Think of the feudal bargain as a dial. At one end sits the lord, his wealth and his power, and at the other sits the peasant, his freedom and his welfare, and you can turn the dial either way. Turn it hard toward the lord, and you get the dark version, the one in the history books, peasants dying young and poor and rising up in revolt. Turn it toward the peasant and something else happens. The land grows prosperous, because a farmer who keeps most of what he makes builds real things, a stretch of land, a few animals, and a solid stone house his children will inherit and work in turn. There is always a lord nearby who has to be paid, but it is closer to paying your taxes than to bondage. In the Tuscan hills, the dial sat about as far toward the peasant as it ever sat in Europe, and the proof is standing in every field, those stone houses, peasant houses, built to last by people who could afford to build to last.

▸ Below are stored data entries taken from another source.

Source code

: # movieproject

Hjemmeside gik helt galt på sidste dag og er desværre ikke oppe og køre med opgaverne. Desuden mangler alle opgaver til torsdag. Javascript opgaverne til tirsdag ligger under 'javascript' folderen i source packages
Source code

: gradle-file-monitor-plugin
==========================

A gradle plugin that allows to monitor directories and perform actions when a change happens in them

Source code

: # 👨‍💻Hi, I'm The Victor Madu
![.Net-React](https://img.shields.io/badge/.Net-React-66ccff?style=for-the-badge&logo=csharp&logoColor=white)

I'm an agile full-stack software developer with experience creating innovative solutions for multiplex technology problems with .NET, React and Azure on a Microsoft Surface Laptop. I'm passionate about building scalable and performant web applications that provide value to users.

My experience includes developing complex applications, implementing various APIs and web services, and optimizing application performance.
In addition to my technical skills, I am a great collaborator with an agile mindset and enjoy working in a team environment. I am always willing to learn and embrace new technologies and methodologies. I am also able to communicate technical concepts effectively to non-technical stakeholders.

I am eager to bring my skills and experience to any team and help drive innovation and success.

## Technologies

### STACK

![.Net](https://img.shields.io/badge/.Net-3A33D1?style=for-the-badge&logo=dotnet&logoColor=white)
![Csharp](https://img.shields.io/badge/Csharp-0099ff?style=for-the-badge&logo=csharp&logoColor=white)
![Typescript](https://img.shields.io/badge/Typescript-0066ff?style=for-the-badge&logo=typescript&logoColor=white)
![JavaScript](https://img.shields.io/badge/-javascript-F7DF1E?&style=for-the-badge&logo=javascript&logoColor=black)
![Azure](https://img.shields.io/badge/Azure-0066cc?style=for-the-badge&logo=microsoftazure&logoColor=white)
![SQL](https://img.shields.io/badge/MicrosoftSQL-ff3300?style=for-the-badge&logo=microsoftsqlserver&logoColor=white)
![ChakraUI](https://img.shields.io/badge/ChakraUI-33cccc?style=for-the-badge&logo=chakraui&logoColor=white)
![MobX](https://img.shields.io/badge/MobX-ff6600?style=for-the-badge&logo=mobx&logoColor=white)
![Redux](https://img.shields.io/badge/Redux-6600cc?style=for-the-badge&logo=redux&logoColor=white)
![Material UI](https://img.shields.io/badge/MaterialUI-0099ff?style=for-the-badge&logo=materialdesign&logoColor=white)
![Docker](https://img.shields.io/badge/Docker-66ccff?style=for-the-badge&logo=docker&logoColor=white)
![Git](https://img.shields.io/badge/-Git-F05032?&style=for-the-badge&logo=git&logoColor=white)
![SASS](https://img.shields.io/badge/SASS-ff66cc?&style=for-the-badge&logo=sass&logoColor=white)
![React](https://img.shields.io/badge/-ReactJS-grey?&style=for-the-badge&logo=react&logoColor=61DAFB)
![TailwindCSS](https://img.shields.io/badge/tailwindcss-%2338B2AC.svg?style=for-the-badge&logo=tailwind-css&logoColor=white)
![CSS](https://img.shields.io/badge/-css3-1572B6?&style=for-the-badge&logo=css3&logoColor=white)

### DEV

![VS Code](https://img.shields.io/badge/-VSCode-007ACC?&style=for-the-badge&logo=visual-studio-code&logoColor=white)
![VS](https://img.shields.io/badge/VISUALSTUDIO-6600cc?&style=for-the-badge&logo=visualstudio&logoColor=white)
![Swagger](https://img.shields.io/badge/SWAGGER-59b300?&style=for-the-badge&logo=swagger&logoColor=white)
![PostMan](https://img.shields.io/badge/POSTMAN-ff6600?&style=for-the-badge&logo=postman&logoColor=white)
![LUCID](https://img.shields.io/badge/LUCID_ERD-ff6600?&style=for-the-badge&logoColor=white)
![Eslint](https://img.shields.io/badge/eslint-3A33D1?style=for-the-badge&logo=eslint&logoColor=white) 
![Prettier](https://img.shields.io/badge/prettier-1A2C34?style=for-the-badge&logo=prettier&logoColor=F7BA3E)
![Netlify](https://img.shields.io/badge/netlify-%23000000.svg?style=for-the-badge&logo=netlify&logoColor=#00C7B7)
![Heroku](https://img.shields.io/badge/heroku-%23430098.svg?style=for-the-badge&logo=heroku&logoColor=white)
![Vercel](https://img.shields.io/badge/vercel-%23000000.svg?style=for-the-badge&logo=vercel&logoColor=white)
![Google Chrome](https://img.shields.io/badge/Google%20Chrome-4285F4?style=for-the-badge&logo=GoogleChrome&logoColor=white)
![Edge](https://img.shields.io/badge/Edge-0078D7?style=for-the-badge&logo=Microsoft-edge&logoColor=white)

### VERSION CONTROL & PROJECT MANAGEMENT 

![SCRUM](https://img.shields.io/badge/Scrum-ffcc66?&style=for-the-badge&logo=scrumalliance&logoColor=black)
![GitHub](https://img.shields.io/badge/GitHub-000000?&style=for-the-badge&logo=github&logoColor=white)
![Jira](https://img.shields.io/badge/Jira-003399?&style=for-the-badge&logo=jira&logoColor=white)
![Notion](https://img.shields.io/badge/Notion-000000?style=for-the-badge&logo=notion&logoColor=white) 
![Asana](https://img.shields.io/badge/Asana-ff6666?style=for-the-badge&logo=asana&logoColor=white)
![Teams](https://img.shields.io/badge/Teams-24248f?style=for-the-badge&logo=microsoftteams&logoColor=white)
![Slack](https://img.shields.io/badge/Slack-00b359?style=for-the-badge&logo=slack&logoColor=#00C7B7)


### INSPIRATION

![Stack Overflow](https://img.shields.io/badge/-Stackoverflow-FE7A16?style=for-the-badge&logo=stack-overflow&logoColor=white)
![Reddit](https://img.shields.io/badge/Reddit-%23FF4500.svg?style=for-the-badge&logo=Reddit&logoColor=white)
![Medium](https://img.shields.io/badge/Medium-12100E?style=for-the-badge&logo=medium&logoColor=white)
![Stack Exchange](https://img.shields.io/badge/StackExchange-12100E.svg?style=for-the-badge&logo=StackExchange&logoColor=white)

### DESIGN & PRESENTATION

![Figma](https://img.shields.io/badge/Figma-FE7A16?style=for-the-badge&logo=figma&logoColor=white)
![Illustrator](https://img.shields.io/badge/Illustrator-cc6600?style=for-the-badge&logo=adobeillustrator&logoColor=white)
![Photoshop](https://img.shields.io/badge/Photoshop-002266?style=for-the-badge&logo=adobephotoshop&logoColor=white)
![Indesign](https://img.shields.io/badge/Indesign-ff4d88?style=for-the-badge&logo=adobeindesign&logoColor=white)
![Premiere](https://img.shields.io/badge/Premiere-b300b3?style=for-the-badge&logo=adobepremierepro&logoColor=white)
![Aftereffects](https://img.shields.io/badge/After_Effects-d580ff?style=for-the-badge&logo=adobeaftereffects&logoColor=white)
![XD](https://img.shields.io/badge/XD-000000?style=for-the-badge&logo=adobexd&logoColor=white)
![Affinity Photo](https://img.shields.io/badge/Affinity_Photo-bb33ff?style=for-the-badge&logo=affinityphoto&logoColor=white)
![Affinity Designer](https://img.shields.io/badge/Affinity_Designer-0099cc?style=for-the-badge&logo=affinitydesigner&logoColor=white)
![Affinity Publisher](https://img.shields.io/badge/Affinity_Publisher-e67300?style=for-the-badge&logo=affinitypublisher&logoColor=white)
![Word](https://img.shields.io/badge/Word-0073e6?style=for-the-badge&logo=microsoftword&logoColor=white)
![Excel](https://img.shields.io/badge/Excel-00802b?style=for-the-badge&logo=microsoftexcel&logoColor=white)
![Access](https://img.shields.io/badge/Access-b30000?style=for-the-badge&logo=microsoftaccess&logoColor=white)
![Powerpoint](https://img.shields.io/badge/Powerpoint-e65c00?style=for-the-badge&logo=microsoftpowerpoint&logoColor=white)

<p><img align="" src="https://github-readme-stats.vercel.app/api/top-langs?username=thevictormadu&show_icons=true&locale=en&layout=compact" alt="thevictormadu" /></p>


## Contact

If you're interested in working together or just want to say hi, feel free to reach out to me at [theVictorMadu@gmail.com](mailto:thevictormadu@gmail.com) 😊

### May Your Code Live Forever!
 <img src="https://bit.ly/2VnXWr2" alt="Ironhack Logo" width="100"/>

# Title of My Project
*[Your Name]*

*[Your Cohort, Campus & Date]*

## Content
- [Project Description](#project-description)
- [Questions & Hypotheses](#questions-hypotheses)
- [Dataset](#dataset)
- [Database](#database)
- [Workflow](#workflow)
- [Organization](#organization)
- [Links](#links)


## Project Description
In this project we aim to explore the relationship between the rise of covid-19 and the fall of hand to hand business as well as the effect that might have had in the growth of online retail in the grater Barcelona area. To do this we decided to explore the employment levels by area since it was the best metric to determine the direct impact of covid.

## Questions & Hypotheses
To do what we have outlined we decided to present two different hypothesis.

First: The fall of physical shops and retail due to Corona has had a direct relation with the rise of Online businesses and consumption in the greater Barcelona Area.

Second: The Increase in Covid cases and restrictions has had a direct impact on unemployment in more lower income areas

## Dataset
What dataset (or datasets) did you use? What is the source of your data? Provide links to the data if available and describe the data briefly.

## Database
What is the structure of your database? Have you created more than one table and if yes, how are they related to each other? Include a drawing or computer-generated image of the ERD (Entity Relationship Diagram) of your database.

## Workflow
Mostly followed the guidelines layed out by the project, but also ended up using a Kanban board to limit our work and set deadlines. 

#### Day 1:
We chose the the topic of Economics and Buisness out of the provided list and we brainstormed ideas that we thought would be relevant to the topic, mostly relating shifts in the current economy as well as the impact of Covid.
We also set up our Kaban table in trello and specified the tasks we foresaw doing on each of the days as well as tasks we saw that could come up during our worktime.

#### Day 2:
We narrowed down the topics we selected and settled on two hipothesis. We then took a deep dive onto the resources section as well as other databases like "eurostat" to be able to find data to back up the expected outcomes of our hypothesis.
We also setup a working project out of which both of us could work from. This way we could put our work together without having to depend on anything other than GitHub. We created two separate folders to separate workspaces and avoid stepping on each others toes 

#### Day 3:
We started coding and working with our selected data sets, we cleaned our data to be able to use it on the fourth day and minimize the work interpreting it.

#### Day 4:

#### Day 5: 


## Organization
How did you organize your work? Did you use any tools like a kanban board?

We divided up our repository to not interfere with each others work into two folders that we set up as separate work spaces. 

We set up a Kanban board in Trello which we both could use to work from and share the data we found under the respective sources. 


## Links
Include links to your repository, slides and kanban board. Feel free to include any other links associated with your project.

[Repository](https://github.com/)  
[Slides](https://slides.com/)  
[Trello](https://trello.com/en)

The system outlived all reason. Its agricultural descendant, the mezzadria, the sharecropping arrangement where the farmer and the landowner split the harvest down the middle, survived in these hills until the nineteen-sixties, inside living memory, by which point Italy was a republic and the rest of Europe had buried feudalism centuries earlier. It lasted because it more or less worked, and the deep, recent bond these people have with their specific patch of ground is the residue of it.
The same world produced the rest of the Tuscan character too. The Italian city-states fought their wars not with mass armies of levied peasants but with hired companies of mercenaries, the condottieri, professionals with no wish to die for someone else’s quarrel, so the wars were often closer to theater than to slaughter, elaborate, maneuvering, comparatively bloodless. Machiavelli, a Florentine clerk who watched it up close and despaired, mocked one famous battle as having killed a single man, and him by falling off his horse. He was exaggerating to make a point, and the point was that this beautiful, bloodless game had left Italy soft and undefended, which it proved to be the moment real armies came down from France and sacked the place. That is the world this landscape grew out of: rich, fragmented, over-clever, fighting with money and politics instead of peasants, the world that produced both the most civilized countryside in Europe and the man who wrote the coldest book ever written about power. No accident that Machiavelli was Italian and not English or French.
So that is what is under the postcard. Now, the postcard itself, the towns, and here I have less to say than you would expect, because Pienza and Montepulciano have become, and I mean this precisely, the canteens of a theme park. They are where you go to park, walk a pretty street, use the toilet, refill the water, eat a plate of something, and buy a thing to take home. They are the food court between the rides. Montepulciano is the worse case and I have written about it before and I have not softened on it: it is constructed like everything else here, but it has also been hollowed out and sold back to you, the shops full of pasta no local eats and leather made on another continent, the streets a slow river of lanyards, and on the afternoon I spent there it nearly ended the whole region for me. The valley’s beauty does not redeem the town. It makes the town’s emptiness uglier by contrast.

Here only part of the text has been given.